Task to complete: Collect all lines containing the word "Time" from the data.

Input for this task:
━━━━━━━━━━

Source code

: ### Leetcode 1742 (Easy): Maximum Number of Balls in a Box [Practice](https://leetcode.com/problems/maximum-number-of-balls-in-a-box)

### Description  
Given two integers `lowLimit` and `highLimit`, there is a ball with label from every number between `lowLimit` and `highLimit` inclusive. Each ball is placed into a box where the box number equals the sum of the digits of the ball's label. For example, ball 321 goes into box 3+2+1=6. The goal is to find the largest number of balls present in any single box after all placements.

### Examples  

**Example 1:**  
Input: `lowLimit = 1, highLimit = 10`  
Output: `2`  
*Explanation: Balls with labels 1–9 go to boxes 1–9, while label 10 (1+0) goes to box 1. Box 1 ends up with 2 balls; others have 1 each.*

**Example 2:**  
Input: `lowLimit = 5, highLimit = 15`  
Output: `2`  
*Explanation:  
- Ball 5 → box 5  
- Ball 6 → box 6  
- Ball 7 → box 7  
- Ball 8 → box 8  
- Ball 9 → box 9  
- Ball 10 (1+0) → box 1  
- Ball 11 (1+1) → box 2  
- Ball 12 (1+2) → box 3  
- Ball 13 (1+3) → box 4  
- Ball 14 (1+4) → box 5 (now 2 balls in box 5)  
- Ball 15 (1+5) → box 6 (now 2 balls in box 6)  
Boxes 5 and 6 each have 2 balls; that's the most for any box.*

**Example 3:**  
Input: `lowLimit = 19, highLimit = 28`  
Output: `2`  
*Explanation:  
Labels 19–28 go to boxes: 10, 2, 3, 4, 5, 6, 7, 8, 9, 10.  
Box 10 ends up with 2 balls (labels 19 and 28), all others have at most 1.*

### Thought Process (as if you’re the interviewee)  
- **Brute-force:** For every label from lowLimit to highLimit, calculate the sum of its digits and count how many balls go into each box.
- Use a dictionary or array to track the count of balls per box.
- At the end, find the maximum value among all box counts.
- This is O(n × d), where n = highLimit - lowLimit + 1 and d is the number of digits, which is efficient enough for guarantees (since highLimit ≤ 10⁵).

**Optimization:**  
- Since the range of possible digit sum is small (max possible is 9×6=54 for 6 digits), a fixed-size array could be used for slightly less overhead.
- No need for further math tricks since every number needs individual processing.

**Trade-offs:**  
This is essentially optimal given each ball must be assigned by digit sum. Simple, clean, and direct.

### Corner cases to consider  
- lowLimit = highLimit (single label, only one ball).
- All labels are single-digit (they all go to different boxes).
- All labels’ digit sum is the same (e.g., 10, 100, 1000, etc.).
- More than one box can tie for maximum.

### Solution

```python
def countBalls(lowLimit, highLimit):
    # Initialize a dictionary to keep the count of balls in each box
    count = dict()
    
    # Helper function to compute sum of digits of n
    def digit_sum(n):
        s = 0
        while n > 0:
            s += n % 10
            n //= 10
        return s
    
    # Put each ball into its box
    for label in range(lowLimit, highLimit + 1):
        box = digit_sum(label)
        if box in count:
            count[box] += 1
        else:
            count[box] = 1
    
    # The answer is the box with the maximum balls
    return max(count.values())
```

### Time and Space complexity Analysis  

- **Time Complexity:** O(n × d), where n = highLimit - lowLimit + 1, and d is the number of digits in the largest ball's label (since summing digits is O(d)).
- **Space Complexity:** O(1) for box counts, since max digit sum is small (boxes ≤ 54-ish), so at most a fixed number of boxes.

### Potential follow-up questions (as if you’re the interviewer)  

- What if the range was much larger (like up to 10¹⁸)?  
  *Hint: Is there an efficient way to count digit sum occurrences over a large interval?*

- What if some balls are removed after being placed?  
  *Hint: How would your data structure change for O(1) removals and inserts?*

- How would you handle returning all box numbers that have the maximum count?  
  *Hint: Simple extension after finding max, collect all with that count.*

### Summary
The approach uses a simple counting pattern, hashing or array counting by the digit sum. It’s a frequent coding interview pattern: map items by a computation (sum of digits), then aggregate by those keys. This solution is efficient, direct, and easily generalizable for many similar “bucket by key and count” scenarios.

━━━━━━━━━━

Response for this exercise:
### Time and Space complexity Analysis  
- **Time Complexity:** O(n × d), where n = highLimit - lowLimit + 1, and d is the number of digits in the largest ball's label (since summing digits is O(d)).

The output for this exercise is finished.